What is required -
Line count for "Limitations": say how many lines of the data contain it, with no other text.

Provided records -
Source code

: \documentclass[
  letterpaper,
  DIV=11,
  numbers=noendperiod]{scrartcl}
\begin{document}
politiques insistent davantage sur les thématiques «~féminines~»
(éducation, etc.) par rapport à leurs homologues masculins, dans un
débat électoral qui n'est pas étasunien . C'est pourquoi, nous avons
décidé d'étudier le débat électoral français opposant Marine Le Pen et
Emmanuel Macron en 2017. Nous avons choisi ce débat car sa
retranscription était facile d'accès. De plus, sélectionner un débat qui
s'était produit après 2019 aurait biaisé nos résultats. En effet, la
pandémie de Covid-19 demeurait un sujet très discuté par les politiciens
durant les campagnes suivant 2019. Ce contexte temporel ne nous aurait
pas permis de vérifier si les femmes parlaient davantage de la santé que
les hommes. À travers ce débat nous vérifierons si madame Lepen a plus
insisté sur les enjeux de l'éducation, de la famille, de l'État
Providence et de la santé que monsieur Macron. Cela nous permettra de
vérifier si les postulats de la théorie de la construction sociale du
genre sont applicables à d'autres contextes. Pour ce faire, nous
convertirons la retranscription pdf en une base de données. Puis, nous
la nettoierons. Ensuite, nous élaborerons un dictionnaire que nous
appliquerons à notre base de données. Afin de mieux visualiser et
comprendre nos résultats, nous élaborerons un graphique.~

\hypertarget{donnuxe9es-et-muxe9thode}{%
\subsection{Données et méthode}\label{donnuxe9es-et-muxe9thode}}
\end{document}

...

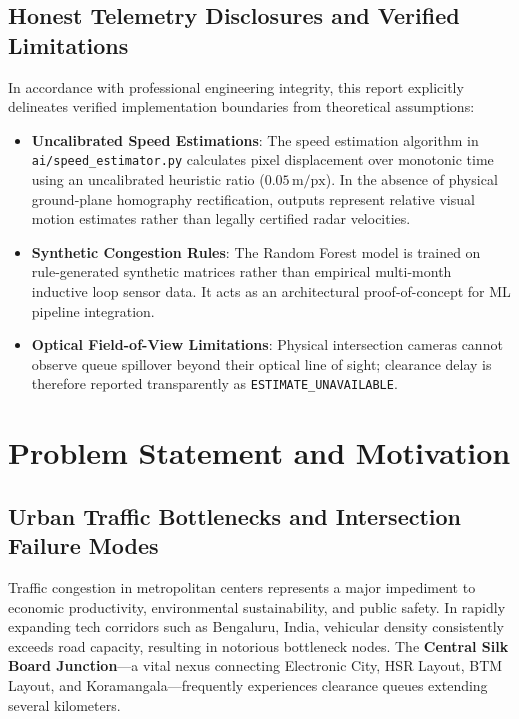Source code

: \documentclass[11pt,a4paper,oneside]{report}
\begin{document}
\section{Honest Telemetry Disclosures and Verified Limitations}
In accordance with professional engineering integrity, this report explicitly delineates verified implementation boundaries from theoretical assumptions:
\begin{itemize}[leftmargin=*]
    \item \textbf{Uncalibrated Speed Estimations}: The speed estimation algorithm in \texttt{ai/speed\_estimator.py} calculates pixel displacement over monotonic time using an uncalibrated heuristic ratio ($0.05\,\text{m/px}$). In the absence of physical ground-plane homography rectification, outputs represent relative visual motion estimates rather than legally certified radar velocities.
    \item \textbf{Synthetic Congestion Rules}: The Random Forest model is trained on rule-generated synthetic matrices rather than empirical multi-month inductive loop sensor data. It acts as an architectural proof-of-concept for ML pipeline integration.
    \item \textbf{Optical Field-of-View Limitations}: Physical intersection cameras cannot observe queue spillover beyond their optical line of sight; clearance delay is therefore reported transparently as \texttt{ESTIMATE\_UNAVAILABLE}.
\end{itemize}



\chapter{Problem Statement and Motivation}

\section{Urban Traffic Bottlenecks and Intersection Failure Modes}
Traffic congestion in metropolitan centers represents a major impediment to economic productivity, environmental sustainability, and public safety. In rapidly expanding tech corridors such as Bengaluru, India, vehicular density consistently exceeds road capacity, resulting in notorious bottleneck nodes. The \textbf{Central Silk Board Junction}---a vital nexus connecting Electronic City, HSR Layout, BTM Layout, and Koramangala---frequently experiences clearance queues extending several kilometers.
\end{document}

Completed exercise -
2